After editing, the content of /etc/hosts file should look like following:

linuxuser@linuxdistro-001:~$ cat /etc/hosts

127.0.0.1 localhost

10.0.0.4 ub0

10.0.0.5 ub1

10.0.0.6 ub2

10.0.0.7 ub3

After repeating the above step across each node, each node can communicate with each other without the DNS being provisioned but please bear in mind that DNS is always a better option.

As we need to execute same commands across the Linux nodes, we will install ssh & pssh utilities on the master node.

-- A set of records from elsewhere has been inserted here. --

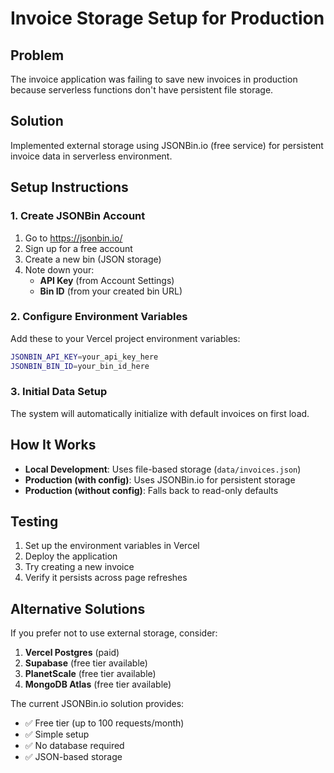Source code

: # Invoice Storage Setup for Production

## Problem
The invoice application was failing to save new invoices in production because serverless functions don't have persistent file storage.

## Solution
Implemented external storage using JSONBin.io (free service) for persistent invoice data in serverless environment.

## Setup Instructions

### 1. Create JSONBin Account
1. Go to https://jsonbin.io/
2. Sign up for a free account
3. Create a new bin (JSON storage)
4. Note down your:
   - **API Key** (from Account Settings)
   - **Bin ID** (from your created bin URL)

### 2. Configure Environment Variables
Add these to your Vercel project environment variables:

```bash
JSONBIN_API_KEY=your_api_key_here
JSONBIN_BIN_ID=your_bin_id_here
```

### 3. Initial Data Setup
The system will automatically initialize with default invoices on first load.

## How It Works

- **Local Development**: Uses file-based storage (`data/invoices.json`)
- **Production (with config)**: Uses JSONBin.io for persistent storage
- **Production (without config)**: Falls back to read-only defaults

## Testing

1. Set up the environment variables in Vercel
2. Deploy the application
3. Try creating a new invoice
4. Verify it persists across page refreshes

## Alternative Solutions

If you prefer not to use external storage, consider:
1. **Vercel Postgres** (paid)
2. **Supabase** (free tier available)
3. **PlanetScale** (free tier available)
4. **MongoDB Atlas** (free tier available)

The current JSONBin.io solution provides:
- ✅ Free tier (up to 100 requests/month)
- ✅ Simple setup
- ✅ No database required
- ✅ JSON-based storage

Install pssh on the master node

linuxuser@linuxdistro-001:~$ sudo apt-get install ssh

linuxuser@linuxdistro-001:~$ sudo apt-get install pssh

 

Test that pssh is working correctly

linuxuser@linuxdistro-001:~$ parallel-ssh -i -A -H 10.0.0.5 -H 10.0.0.6 -x "-o StrictHostKeyChecking=no -o UserKnownHostsFile=/dev/null -o GlobalKnownHostsFile=/dev/null" echo hi

 

Note: To supress SSH warnings, we add the options x "-o StrictHostKeyChecking=no -o UserKnownHostsFile=/dev/null -o GlobalKnownHostsFile=/dev/null" to every pssh  command

2.      Provisioning shared Storage

 

We will create /mirror folder under the master node and this will be shared across the nodes via NFS

Install nfs-client on all nodes except the master node

linuxuser@linuxdistro-001:~$ parallel-ssh -i -A -H 10.0.0.5 -H 10.0.0.6 -H 10.0.0.7 -x "-o StrictHostKeyChecking=no -o UserKnownHostsFile=/dev/null -o GlobalKnownHostsFile=/dev/null" sudo apt-get install -y nfs-client

Create same folder structure on all nodes

linuxuser@linuxdistro-001:~$ parallel-ssh -i -A -h host_file -x "-o StrictHostKeyChecking=no -o UserKnownHostsFile=/dev/null -o GlobalKnownHostsFile=/dev/null" sudo mkdir /mirror

Install the nfs-server on the master node

linuxuser@linuxdistro-001:~$ sudo apt-get install nfs-server

Ensure that the /mirror folder is set to share

linuxuser@linuxdistro-001:~$ echo "/mirror *(rw,sync)" | sudo tee -a /etc/exports

Restart the nfs share on the master node

linuxuser@linuxdistro-001:~$ sudo service nfs-kernel-server restart

Mount the share across the client nodes

linuxuser@linuxdistro-001:~$ parallel-ssh -i -A -H 10.0.0.5 -H 10.0.0.6 -H 10.0.0.7 -x "-o StrictHostKeyChecking=no -o UserKnownHostsFile=/dev/null -o GlobalKnownHostsFile=/dev/null" sudo mount ub0:/mirror /mirror

Test the share across the client nodes.

linuxuser@linuxdistro-001:~$ sudo cp /etc/hosts /mirror

linuxuser@linuxdistro-001:~$ parallel-ssh -i -A -H 10.0.0.5 -H 10.0.0.6 -H 10.0.0.7 -x "-o StrictHostKeyChecking=no -o UserKnownHostsFile=/dev/null -o GlobalKnownHostsFile=/dev/null" sudo ls /mirror

3.      Setting up mutual trust for non-admin user

We will create a non-admin user – mpiu. This user needs to be created because Ubuntu does not support root trust. We also assign our shared folder, /mirror, as the home folder for this user. newusers command is used to create this user across all nodes.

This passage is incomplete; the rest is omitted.